| Stored data |
────────
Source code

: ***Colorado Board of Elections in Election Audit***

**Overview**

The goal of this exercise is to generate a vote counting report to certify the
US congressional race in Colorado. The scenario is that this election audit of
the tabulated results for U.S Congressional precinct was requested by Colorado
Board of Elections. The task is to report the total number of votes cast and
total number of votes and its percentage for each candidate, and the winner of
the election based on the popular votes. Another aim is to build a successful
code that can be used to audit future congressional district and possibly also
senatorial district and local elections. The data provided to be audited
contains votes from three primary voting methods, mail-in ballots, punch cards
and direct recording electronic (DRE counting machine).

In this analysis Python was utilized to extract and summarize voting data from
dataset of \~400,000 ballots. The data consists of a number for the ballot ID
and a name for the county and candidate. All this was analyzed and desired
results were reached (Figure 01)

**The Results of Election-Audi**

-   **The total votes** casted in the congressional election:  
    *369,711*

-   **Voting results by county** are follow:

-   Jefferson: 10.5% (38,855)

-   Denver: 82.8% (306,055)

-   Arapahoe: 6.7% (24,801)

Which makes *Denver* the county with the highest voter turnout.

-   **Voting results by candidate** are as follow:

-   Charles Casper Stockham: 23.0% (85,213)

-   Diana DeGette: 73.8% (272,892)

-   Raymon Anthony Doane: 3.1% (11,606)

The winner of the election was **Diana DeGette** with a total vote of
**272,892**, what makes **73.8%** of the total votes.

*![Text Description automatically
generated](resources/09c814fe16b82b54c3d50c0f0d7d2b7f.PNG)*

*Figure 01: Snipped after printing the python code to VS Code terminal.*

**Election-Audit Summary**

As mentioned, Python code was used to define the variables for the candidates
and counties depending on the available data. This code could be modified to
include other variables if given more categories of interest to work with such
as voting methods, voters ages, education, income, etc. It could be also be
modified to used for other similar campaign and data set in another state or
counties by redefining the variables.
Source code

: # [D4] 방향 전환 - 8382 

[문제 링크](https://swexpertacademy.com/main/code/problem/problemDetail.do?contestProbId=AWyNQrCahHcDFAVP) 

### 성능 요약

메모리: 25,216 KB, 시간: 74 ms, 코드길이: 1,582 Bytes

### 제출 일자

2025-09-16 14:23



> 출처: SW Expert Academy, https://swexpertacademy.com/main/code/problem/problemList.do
────────
| Task to carry out |
Repeat all the entries exactly as given.

| Answer box |
Source code

: ***Colorado Board of Elections in Election Audit***

**Overview**

The goal of this exercise is to generate a vote counting report to certify the
US congressional race in Colorado. The scenario is that this election audit of
the tabulated results for U.S Congressional precinct was requested by Colorado
Board of Elections. The task is to report the total number of votes cast and
total number of votes and its percentage for each candidate, and the winner of
the election based on the popular votes. Another aim is to build a successful
code that can be used to audit future congressional district and possibly also
senatorial district and local elections. The data provided to be audited
contains votes from three primary voting methods, mail-in ballots, punch cards
and direct recording electronic (DRE counting machine).

In this analysis Python was utilized to extract and summarize voting data from
dataset of \~400,000 ballots. The data consists of a number for the ballot ID
and a name for the county and candidate. All this was analyzed and desired
results were reached (Figure 01)

**The Results of Election-Audi**

-   **The total votes** casted in the congressional election:  
    *369,711*

-   **Voting results by county** are follow:

-   Jefferson: 10.5% (38,855)

-   Denver: 82.8% (306,055)

-   Arapahoe: 6.7% (24,801)

Which makes *Denver* the county with the highest voter turnout.

-   **Voting results by candidate** are as follow:

-   Charles Casper Stockham: 23.0% (85,213)

-   Diana DeGette: 73.8% (272,892)

-   Raymon Anthony Doane: 3.1% (11,606)

The winner of the election was **Diana DeGette** with a total vote of
**272,892**, what makes **73.8%** of the total votes.

*![Text Description automatically
generated](resources/09c814fe16b82b54c3d50c0f0d7d2b7f.PNG)*

*Figure 01: Snipped after printing the python code to VS Code terminal.*

**Election-Audit Summary**

As mentioned, Python code was used to define the variables for the candidates
and counties depending on the available data. This code could be modified to
include other variables if given more categories of interest to work with such
as voting methods, voters ages, education, income, etc. It could be also be
modified to used for other similar campaign and data set in another state or
counties by redefining the variables.
Source code

: # [D4] 방향 전환 - 8382 

[문제 링크](https://swexpertacademy.com/main/code/problem/problemDetail.do?contestProbId=AWyNQrCahHcDFAVP) 

### 성능 요약

메모리: 25,216 KB, 시간: 74 ms, 코드길이: 1,582 Bytes

### 제출 일자

2025-09-16 14:23



> 출처: SW Expert Academy, https://swexpertacademy.com/main/code/problem/problemList.do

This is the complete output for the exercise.